# Exercise goal
Make an exact copy of all the entries, with the pictures left out.

[Records excerpted from a collection]
=== Section Start ===
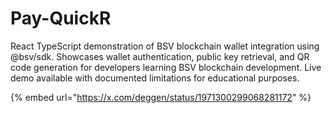 # Pay-QuickR

React TypeScript demonstration of BSV blockchain wallet integration using @bsv/sdk. Showcases wallet authentication, public key retrieval, and QR code generation for developers learning BSV blockchain development. Live demo available with documented limitations for educational purposes.

{% embed url="https://x.com/deggen/status/1971300299068281172" %}
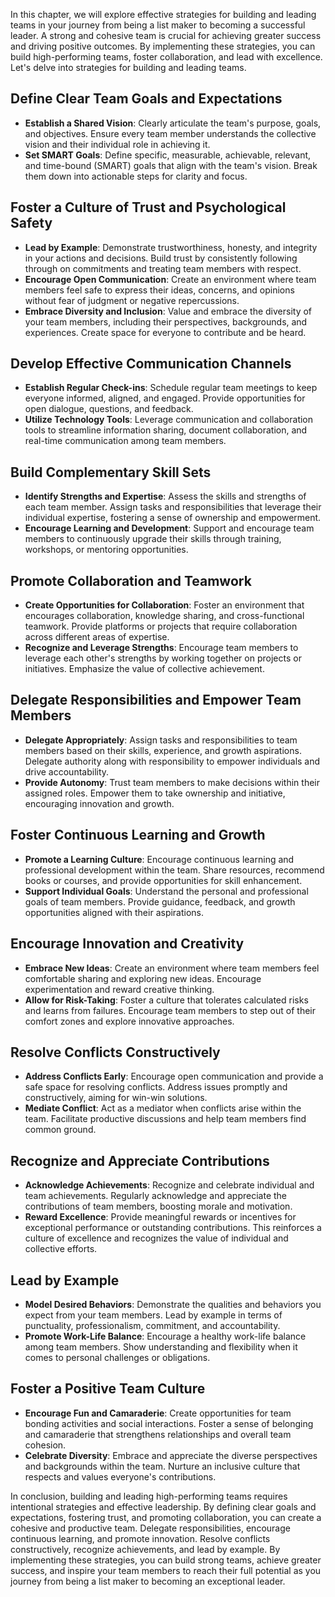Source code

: 
In this chapter, we will explore effective strategies for building and leading teams in your journey from being a list maker to becoming a successful leader. A strong and cohesive team is crucial for achieving greater success and driving positive outcomes. By implementing these strategies, you can build high-performing teams, foster collaboration, and lead with excellence. Let's delve into strategies for building and leading teams.

Define Clear Team Goals and Expectations
----------------------------------------

* **Establish a Shared Vision**: Clearly articulate the team's purpose, goals, and objectives. Ensure every team member understands the collective vision and their individual role in achieving it.
* **Set SMART Goals**: Define specific, measurable, achievable, relevant, and time-bound (SMART) goals that align with the team's vision. Break them down into actionable steps for clarity and focus.

Foster a Culture of Trust and Psychological Safety
--------------------------------------------------

* **Lead by Example**: Demonstrate trustworthiness, honesty, and integrity in your actions and decisions. Build trust by consistently following through on commitments and treating team members with respect.
* **Encourage Open Communication**: Create an environment where team members feel safe to express their ideas, concerns, and opinions without fear of judgment or negative repercussions.
* **Embrace Diversity and Inclusion**: Value and embrace the diversity of your team members, including their perspectives, backgrounds, and experiences. Create space for everyone to contribute and be heard.

Develop Effective Communication Channels
----------------------------------------

* **Establish Regular Check-ins**: Schedule regular team meetings to keep everyone informed, aligned, and engaged. Provide opportunities for open dialogue, questions, and feedback.
* **Utilize Technology Tools**: Leverage communication and collaboration tools to streamline information sharing, document collaboration, and real-time communication among team members.

Build Complementary Skill Sets
------------------------------

* **Identify Strengths and Expertise**: Assess the skills and strengths of each team member. Assign tasks and responsibilities that leverage their individual expertise, fostering a sense of ownership and empowerment.
* **Encourage Learning and Development**: Support and encourage team members to continuously upgrade their skills through training, workshops, or mentoring opportunities.

Promote Collaboration and Teamwork
----------------------------------

* **Create Opportunities for Collaboration**: Foster an environment that encourages collaboration, knowledge sharing, and cross-functional teamwork. Provide platforms or projects that require collaboration across different areas of expertise.
* **Recognize and Leverage Strengths**: Encourage team members to leverage each other's strengths by working together on projects or initiatives. Emphasize the value of collective achievement.

Delegate Responsibilities and Empower Team Members
--------------------------------------------------

* **Delegate Appropriately**: Assign tasks and responsibilities to team members based on their skills, experience, and growth aspirations. Delegate authority along with responsibility to empower individuals and drive accountability.
* **Provide Autonomy**: Trust team members to make decisions within their assigned roles. Empower them to take ownership and initiative, encouraging innovation and growth.

Foster Continuous Learning and Growth
-------------------------------------

* **Promote a Learning Culture**: Encourage continuous learning and professional development within the team. Share resources, recommend books or courses, and provide opportunities for skill enhancement.
* **Support Individual Goals**: Understand the personal and professional goals of team members. Provide guidance, feedback, and growth opportunities aligned with their aspirations.

Encourage Innovation and Creativity
-----------------------------------

* **Embrace New Ideas**: Create an environment where team members feel comfortable sharing and exploring new ideas. Encourage experimentation and reward creative thinking.
* **Allow for Risk-Taking**: Foster a culture that tolerates calculated risks and learns from failures. Encourage team members to step out of their comfort zones and explore innovative approaches.

Resolve Conflicts Constructively
--------------------------------

* **Address Conflicts Early**: Encourage open communication and provide a safe space for resolving conflicts. Address issues promptly and constructively, aiming for win-win solutions.
* **Mediate Conflict**: Act as a mediator when conflicts arise within the team. Facilitate productive discussions and help team members find common ground.

Recognize and Appreciate Contributions
--------------------------------------

* **Acknowledge Achievements**: Recognize and celebrate individual and team achievements. Regularly acknowledge and appreciate the contributions of team members, boosting morale and motivation.
* **Reward Excellence**: Provide meaningful rewards or incentives for exceptional performance or outstanding contributions. This reinforces a culture of excellence and recognizes the value of individual and collective efforts.

Lead by Example
---------------

* **Model Desired Behaviors**: Demonstrate the qualities and behaviors you expect from your team members. Lead by example in terms of punctuality, professionalism, commitment, and accountability.
* **Promote Work-Life Balance**: Encourage a healthy work-life balance among team members. Show understanding and flexibility when it comes to personal challenges or obligations.

Foster a Positive Team Culture
------------------------------

* **Encourage Fun and Camaraderie**: Create opportunities for team bonding activities and social interactions. Foster a sense of belonging and camaraderie that strengthens relationships and overall team cohesion.
* **Celebrate Diversity**: Embrace and appreciate the diverse perspectives and backgrounds within the team. Nurture an inclusive culture that respects and values everyone's contributions.

In conclusion, building and leading high-performing teams requires intentional strategies and effective leadership. By defining clear goals and expectations, fostering trust, and promoting collaboration, you can create a cohesive and productive team. Delegate responsibilities, encourage continuous learning, and promote innovation. Resolve conflicts constructively, recognize achievements, and lead by example. By implementing these strategies, you can build strong teams, achieve greater success, and inspire your team members to reach their full potential as you journey from being a list maker to becoming an exceptional leader.
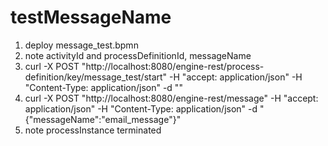 # testMessageName
1. deploy message_test.bpmn
2. note activityId and processDefinitionId, messageName
3. curl -X POST "http://localhost:8080/engine-rest/process-definition/key/message_test/start" -H "accept: application/json" -H "Content-Type: application/json" -d ""
4. curl -X POST "http://localhost:8080/engine-rest/message" -H  "accept: application/json" -H  "Content-Type: application/json" -d "{\"messageName\":\"email_message\"}"
5. note processInstance terminated
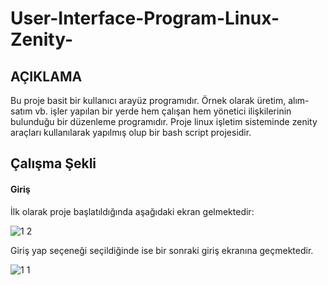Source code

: # User-Interface-Program-Linux-Zenity-

## AÇIKLAMA ##
<p>Bu proje basit bir kullanıcı arayüz programıdır. Örnek olarak üretim, alım-satım vb. işler yapılan bir yerde hem çalışan 
hem yönetici ilişkilerinin bulunduğu bir düzenleme programıdır. Proje linux işletim sisteminde zenity araçları kullanılarak
yapılmış olup bir bash script projesidir.  

## Çalışma Şekli ##

<h4> Giriş </h4>
İlk olarak proje başlatıldığında aşağıdaki ekran gelmektedir:

![1 2](https://github.com/user-attachments/assets/769bf7b1-e975-4214-b51b-5f6c08250d26)

Giriş yap seçeneği seçildiğinde ise bir sonraki giriş ekranına geçmektedir.

![1 1](https://github.com/user-attachments/assets/77ee45fe-2fbf-4eeb-a82b-f5871dc08a72)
=== Section End ===
# Response for this exercise
 # Pay-QuickR

React TypeScript demonstration of BSV blockchain wallet integration using @bsv/sdk. Showcases wallet authentication, public key retrieval, and QR code generation for developers learning BSV blockchain development. Live demo available with documented limitations for educational purposes.

{% embed url="https://x.com/deggen/status/1971300299068281172" %}
Source code

: 
In this chapter, we will explore effective strategies for building and leading teams in your journey from being a list maker to becoming a successful leader. A strong and cohesive team is crucial for achieving greater success and driving positive outcomes. By implementing these strategies, you can build high-performing teams, foster collaboration, and lead with excellence. Let's delve into strategies for building and leading teams.

Define Clear Team Goals and Expectations
----------------------------------------

* **Establish a Shared Vision**: Clearly articulate the team's purpose, goals, and objectives. Ensure every team member understands the collective vision and their individual role in achieving it.
* **Set SMART Goals**: Define specific, measurable, achievable, relevant, and time-bound (SMART) goals that align with the team's vision. Break them down into actionable steps for clarity and focus.

Foster a Culture of Trust and Psychological Safety
--------------------------------------------------

* **Lead by Example**: Demonstrate trustworthiness, honesty, and integrity in your actions and decisions. Build trust by consistently following through on commitments and treating team members with respect.
* **Encourage Open Communication**: Create an environment where team members feel safe to express their ideas, concerns, and opinions without fear of judgment or negative repercussions.
* **Embrace Diversity and Inclusion**: Value and embrace the diversity of your team members, including their perspectives, backgrounds, and experiences. Create space for everyone to contribute and be heard.

Develop Effective Communication Channels
----------------------------------------

* **Establish Regular Check-ins**: Schedule regular team meetings to keep everyone informed, aligned, and engaged. Provide opportunities for open dialogue, questions, and feedback.
* **Utilize Technology Tools**: Leverage communication and collaboration tools to streamline information sharing, document collaboration, and real-time communication among team members.

Build Complementary Skill Sets
------------------------------

* **Identify Strengths and Expertise**: Assess the skills and strengths of each team member. Assign tasks and responsibilities that leverage their individual expertise, fostering a sense of ownership and empowerment.
* **Encourage Learning and Development**: Support and encourage team members to continuously upgrade their skills through training, workshops, or mentoring opportunities.

Promote Collaboration and Teamwork
----------------------------------

* **Create Opportunities for Collaboration**: Foster an environment that encourages collaboration, knowledge sharing, and cross-functional teamwork. Provide platforms or projects that require collaboration across different areas of expertise.
* **Recognize and Leverage Strengths**: Encourage team members to leverage each other's strengths by working together on projects or initiatives. Emphasize the value of collective achievement.

Delegate Responsibilities and Empower Team Members
--------------------------------------------------

* **Delegate Appropriately**: Assign tasks and responsibilities to team members based on their skills, experience, and growth aspirations. Delegate authority along with responsibility to empower individuals and drive accountability.
* **Provide Autonomy**: Trust team members to make decisions within their assigned roles. Empower them to take ownership and initiative, encouraging innovation and growth.

Foster Continuous Learning and Growth
-------------------------------------

* **Promote a Learning Culture**: Encourage continuous learning and professional development within the team. Share resources, recommend books or courses, and provide opportunities for skill enhancement.
* **Support Individual Goals**: Understand the personal and professional goals of team members. Provide guidance, feedback, and growth opportunities aligned with their aspirations.

Encourage Innovation and Creativity
-----------------------------------

* **Embrace New Ideas**: Create an environment where team members feel comfortable sharing and exploring new ideas. Encourage experimentation and reward creative thinking.
* **Allow for Risk-Taking**: Foster a culture that tolerates calculated risks and learns from failures. Encourage team members to step out of their comfort zones and explore innovative approaches.

Resolve Conflicts Constructively
--------------------------------

* **Address Conflicts Early**: Encourage open communication and provide a safe space for resolving conflicts. Address issues promptly and constructively, aiming for win-win solutions.
* **Mediate Conflict**: Act as a mediator when conflicts arise within the team. Facilitate productive discussions and help team members find common ground.

Recognize and Appreciate Contributions
--------------------------------------

* **Acknowledge Achievements**: Recognize and celebrate individual and team achievements. Regularly acknowledge and appreciate the contributions of team members, boosting morale and motivation.
* **Reward Excellence**: Provide meaningful rewards or incentives for exceptional performance or outstanding contributions. This reinforces a culture of excellence and recognizes the value of individual and collective efforts.

Lead by Example
---------------

* **Model Desired Behaviors**: Demonstrate the qualities and behaviors you expect from your team members. Lead by example in terms of punctuality, professionalism, commitment, and accountability.
* **Promote Work-Life Balance**: Encourage a healthy work-life balance among team members. Show understanding and flexibility when it comes to personal challenges or obligations.

Foster a Positive Team Culture
------------------------------

* **Encourage Fun and Camaraderie**: Create opportunities for team bonding activities and social interactions. Foster a sense of belonging and camaraderie that strengthens relationships and overall team cohesion.
* **Celebrate Diversity**: Embrace and appreciate the diverse perspectives and backgrounds within the team. Nurture an inclusive culture that respects and values everyone's contributions.

In conclusion, building and leading high-performing teams requires intentional strategies and effective leadership. By defining clear goals and expectations, fostering trust, and promoting collaboration, you can create a cohesive and productive team. Delegate responsibilities, encourage continuous learning, and promote innovation. Resolve conflicts constructively, recognize achievements, and lead by example. By implementing these strategies, you can build strong teams, achieve greater success, and inspire your team members to reach their full potential as you journey from being a list maker to becoming an exceptional leader.
 # testMessageName
1. deploy message_test.bpmn
2. note activityId and processDefinitionId, messageName
3. curl -X POST "http://localhost:8080/engine-rest/process-definition/key/message_test/start" -H "accept: application/json" -H "Content-Type: application/json" -d ""
4. curl -X POST "http://localhost:8080/engine-rest/message" -H  "accept: application/json" -H  "Content-Type: application/json" -d "{\"messageName\":\"email_message\"}"
5. note processInstance terminated
Source code

: # User-Interface-Program-Linux-Zenity-

## AÇIKLAMA ##
<p>Bu proje basit bir kullanıcı arayüz programıdır. Örnek olarak üretim, alım-satım vb. işler yapılan bir yerde hem çalışan 
hem yönetici ilişkilerinin bulunduğu bir düzenleme programıdır. Proje linux işletim sisteminde zenity araçları kullanılarak
yapılmış olup bir bash script projesidir.  

## Çalışma Şekli ##

<h4> Giriş </h4>
İlk olarak proje başlatıldığında aşağıdaki ekran gelmektedir:

![1 2](https://github.com/user-attachments/assets/769bf7b1-e975-4214-b51b-5f6c08250d26)

Giriş yap seçeneği seçildiğinde ise bir sonraki giriş ekranına geçmektedir.

![1 1](https://github.com/user-attachments/assets/77ee45fe-2fbf-4eeb-a82b-f5871dc08a72)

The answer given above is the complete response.